*** Begin section ***
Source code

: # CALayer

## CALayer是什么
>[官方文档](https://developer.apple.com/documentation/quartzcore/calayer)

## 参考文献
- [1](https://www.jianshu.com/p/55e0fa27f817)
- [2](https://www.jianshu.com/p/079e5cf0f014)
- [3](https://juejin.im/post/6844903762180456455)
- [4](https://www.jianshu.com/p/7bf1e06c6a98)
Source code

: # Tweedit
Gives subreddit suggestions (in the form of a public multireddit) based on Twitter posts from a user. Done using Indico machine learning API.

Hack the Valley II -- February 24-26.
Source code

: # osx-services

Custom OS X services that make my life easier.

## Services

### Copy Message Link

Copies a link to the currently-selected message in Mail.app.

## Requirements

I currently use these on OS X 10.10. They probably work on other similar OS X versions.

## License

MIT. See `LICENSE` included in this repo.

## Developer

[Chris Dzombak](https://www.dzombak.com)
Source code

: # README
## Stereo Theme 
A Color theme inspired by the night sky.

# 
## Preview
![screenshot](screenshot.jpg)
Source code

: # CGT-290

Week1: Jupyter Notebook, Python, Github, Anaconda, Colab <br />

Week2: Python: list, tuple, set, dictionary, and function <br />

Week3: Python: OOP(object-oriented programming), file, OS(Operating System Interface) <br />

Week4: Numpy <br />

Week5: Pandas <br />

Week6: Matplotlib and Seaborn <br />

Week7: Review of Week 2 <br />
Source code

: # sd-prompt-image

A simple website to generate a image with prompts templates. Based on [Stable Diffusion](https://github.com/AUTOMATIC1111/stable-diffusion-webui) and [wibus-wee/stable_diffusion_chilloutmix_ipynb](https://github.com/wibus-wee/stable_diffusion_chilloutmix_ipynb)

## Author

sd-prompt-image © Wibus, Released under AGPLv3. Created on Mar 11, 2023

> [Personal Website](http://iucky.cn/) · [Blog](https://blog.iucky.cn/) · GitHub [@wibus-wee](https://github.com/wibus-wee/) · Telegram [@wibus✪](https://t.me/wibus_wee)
*** End section ***
*** Begin section ***
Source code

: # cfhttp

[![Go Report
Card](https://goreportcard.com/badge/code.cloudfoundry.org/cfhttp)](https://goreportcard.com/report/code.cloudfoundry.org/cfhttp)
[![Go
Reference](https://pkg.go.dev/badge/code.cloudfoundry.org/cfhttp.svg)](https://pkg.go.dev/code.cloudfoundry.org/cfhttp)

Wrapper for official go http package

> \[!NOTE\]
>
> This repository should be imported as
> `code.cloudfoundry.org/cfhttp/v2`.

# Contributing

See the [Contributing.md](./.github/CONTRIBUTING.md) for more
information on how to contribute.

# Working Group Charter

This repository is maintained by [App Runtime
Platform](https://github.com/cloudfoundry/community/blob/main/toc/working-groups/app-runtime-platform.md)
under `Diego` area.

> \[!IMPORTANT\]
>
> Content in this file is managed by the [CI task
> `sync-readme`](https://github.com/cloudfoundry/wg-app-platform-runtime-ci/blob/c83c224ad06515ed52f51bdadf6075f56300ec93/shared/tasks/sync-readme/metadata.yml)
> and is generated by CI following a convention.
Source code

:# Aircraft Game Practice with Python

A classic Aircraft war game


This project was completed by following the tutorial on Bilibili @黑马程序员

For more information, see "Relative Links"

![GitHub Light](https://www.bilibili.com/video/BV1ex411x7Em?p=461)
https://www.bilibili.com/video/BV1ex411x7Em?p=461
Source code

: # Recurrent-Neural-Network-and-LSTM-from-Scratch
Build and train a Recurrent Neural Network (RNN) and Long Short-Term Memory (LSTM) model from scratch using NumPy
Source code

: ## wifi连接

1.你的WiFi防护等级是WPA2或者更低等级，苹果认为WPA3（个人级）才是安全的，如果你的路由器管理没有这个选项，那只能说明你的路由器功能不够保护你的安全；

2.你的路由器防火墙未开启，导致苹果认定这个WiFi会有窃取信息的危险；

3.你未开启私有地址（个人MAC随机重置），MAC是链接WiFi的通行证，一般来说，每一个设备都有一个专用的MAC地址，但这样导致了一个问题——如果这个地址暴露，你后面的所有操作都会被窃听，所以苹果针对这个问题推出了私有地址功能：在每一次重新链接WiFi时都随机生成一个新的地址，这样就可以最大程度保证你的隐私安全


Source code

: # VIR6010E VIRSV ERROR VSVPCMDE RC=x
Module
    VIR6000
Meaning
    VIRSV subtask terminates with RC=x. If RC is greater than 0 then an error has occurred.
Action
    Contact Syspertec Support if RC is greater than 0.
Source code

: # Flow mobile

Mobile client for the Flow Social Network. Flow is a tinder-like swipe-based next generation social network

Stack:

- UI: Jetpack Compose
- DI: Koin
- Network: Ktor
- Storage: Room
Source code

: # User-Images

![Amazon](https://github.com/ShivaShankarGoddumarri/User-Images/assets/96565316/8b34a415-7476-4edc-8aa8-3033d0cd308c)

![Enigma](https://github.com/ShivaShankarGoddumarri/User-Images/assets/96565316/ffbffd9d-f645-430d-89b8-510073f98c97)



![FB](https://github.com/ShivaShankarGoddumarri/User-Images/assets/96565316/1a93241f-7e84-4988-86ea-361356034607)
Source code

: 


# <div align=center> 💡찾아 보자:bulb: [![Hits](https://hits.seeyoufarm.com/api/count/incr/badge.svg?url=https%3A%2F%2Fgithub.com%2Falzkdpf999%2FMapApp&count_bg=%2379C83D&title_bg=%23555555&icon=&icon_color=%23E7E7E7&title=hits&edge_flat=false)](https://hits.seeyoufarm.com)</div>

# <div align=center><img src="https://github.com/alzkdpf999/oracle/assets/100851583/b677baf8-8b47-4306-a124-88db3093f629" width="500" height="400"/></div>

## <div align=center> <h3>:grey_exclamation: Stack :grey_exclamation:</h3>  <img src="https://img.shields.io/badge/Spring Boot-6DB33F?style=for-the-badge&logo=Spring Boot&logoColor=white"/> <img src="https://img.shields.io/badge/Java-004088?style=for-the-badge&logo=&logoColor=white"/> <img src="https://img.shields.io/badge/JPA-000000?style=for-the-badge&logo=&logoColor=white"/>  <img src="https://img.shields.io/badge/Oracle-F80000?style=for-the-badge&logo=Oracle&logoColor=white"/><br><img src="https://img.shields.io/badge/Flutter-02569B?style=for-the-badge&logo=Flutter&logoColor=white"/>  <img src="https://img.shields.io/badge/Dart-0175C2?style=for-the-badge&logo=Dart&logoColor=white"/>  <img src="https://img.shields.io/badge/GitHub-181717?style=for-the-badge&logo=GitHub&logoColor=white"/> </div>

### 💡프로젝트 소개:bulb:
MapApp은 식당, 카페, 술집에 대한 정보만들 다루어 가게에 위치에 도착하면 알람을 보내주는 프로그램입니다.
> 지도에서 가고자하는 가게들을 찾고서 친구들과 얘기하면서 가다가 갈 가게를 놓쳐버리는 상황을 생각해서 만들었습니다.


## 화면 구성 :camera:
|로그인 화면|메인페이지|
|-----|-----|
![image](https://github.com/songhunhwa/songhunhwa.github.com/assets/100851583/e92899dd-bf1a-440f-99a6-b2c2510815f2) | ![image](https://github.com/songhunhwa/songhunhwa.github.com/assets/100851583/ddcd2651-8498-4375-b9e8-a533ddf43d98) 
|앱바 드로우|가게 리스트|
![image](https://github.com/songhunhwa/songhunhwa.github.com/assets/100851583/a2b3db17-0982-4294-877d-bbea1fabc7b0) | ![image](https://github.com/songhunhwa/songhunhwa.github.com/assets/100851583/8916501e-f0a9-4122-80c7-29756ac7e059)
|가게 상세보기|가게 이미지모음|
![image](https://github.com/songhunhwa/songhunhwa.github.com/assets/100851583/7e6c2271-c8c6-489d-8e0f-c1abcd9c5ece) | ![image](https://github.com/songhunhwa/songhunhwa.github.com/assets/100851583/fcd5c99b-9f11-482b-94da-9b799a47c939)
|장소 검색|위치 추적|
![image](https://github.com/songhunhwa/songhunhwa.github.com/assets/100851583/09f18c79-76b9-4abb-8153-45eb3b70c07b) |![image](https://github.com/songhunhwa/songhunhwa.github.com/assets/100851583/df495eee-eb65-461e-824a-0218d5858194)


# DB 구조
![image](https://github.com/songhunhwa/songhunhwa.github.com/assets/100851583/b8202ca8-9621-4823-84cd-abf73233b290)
*** End section ***
*** Begin section ***
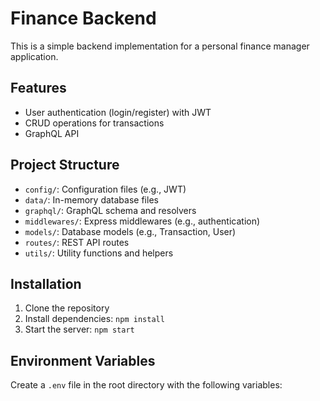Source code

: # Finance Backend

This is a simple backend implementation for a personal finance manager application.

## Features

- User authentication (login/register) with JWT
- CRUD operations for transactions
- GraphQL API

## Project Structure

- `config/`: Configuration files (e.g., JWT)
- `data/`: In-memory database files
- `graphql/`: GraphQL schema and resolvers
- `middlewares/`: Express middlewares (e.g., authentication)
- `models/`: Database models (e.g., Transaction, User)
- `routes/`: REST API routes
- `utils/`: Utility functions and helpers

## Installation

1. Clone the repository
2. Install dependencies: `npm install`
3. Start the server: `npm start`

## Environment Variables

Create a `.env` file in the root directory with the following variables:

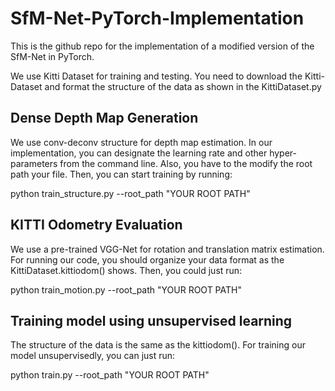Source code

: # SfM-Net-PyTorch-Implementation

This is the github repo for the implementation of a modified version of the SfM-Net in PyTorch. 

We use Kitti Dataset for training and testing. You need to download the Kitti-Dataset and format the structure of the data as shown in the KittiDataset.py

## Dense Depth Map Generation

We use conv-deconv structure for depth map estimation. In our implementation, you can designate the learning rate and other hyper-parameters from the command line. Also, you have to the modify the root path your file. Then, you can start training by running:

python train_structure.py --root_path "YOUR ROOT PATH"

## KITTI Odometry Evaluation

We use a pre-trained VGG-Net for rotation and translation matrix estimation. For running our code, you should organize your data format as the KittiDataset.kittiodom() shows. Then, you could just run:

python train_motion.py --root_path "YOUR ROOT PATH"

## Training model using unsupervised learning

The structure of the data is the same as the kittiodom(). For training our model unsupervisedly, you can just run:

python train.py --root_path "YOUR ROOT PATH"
*** End section ***
→ AIM OF THE EXERCISE
Identify and extract each line of the listing that contains "ShivaShankarGoddumarri".

→ SOLUTION TO THE PROBLEM
![Amazon](https://github.com/ShivaShankarGoddumarri/User-Images/assets/96565316/8b34a415-7476-4edc-8aa8-3033d0cd308c)
![Enigma](https://github.com/ShivaShankarGoddumarri/User-Images/assets/96565316/ffbffd9d-f645-430d-89b8-510073f98c97)
![FB](https://github.com/ShivaShankarGoddumarri/User-Images/assets/96565316/1a93241f-7e84-4988-86ea-361356034607)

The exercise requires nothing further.